▶ _Task_: In the records that follow, count the lines where the string "either" appears, and give the count with nothing added.

┌──

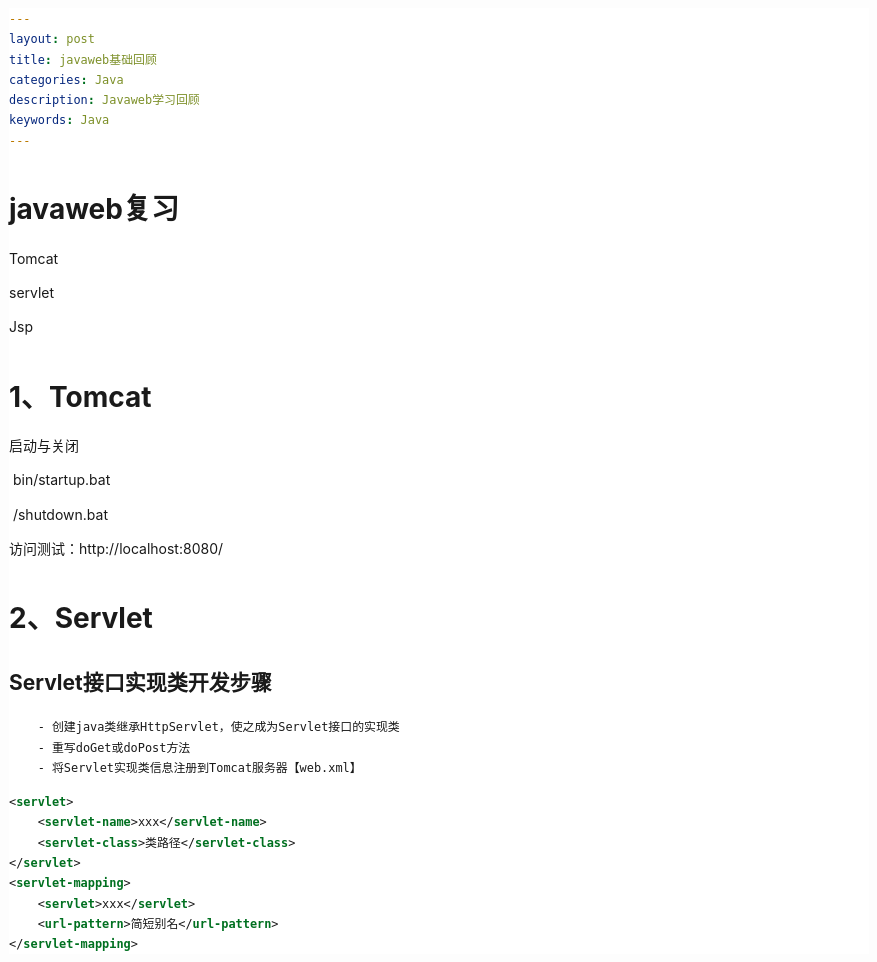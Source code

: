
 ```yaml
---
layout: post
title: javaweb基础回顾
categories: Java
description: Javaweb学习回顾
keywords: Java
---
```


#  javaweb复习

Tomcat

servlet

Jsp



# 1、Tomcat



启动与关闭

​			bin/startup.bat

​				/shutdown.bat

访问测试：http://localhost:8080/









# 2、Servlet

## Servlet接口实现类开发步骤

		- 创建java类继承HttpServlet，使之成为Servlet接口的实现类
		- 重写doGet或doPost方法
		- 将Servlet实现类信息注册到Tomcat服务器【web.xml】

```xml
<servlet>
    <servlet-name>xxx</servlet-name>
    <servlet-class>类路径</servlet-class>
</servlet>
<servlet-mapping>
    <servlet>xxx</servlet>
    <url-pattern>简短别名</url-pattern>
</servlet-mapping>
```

└──
┌──

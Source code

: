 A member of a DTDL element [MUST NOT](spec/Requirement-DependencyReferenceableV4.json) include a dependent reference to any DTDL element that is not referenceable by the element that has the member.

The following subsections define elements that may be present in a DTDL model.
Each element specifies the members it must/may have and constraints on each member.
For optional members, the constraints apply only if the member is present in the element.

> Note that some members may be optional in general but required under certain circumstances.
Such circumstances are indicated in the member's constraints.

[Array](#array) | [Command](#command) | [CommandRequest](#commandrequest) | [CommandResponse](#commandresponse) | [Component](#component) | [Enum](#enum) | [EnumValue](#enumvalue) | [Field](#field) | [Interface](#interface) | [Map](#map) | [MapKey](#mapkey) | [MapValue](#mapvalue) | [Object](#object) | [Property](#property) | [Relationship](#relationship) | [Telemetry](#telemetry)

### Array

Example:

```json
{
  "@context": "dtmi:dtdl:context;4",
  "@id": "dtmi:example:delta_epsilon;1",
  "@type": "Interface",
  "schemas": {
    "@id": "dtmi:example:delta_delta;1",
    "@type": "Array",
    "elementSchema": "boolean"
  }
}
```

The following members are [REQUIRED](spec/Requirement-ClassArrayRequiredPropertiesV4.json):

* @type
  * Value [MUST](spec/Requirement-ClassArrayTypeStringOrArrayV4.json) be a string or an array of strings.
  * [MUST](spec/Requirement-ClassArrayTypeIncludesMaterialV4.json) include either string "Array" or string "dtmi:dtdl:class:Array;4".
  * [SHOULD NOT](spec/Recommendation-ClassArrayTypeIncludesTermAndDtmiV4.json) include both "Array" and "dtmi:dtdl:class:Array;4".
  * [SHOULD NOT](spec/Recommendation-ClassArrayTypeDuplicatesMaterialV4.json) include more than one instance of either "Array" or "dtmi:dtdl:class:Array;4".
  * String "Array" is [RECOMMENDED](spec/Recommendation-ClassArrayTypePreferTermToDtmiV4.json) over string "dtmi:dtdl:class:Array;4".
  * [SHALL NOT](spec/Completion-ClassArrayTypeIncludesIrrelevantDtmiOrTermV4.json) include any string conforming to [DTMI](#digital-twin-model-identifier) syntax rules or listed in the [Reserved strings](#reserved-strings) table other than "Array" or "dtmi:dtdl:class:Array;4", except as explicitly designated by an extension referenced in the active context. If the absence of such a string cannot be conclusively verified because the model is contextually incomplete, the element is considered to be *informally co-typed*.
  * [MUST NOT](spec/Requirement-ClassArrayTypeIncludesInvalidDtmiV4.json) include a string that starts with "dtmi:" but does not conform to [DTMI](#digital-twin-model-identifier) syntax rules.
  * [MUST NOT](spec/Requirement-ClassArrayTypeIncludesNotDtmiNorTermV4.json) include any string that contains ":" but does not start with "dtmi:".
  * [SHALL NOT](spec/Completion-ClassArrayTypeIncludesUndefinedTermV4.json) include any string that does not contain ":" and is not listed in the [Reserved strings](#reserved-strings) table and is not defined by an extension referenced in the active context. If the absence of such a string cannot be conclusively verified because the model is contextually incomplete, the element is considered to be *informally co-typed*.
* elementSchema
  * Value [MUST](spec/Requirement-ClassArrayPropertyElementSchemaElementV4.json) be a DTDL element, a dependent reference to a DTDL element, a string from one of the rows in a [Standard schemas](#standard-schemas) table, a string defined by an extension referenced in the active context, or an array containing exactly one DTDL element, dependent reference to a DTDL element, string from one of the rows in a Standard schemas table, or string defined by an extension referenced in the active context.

└──

▶ _Result for this task_: 2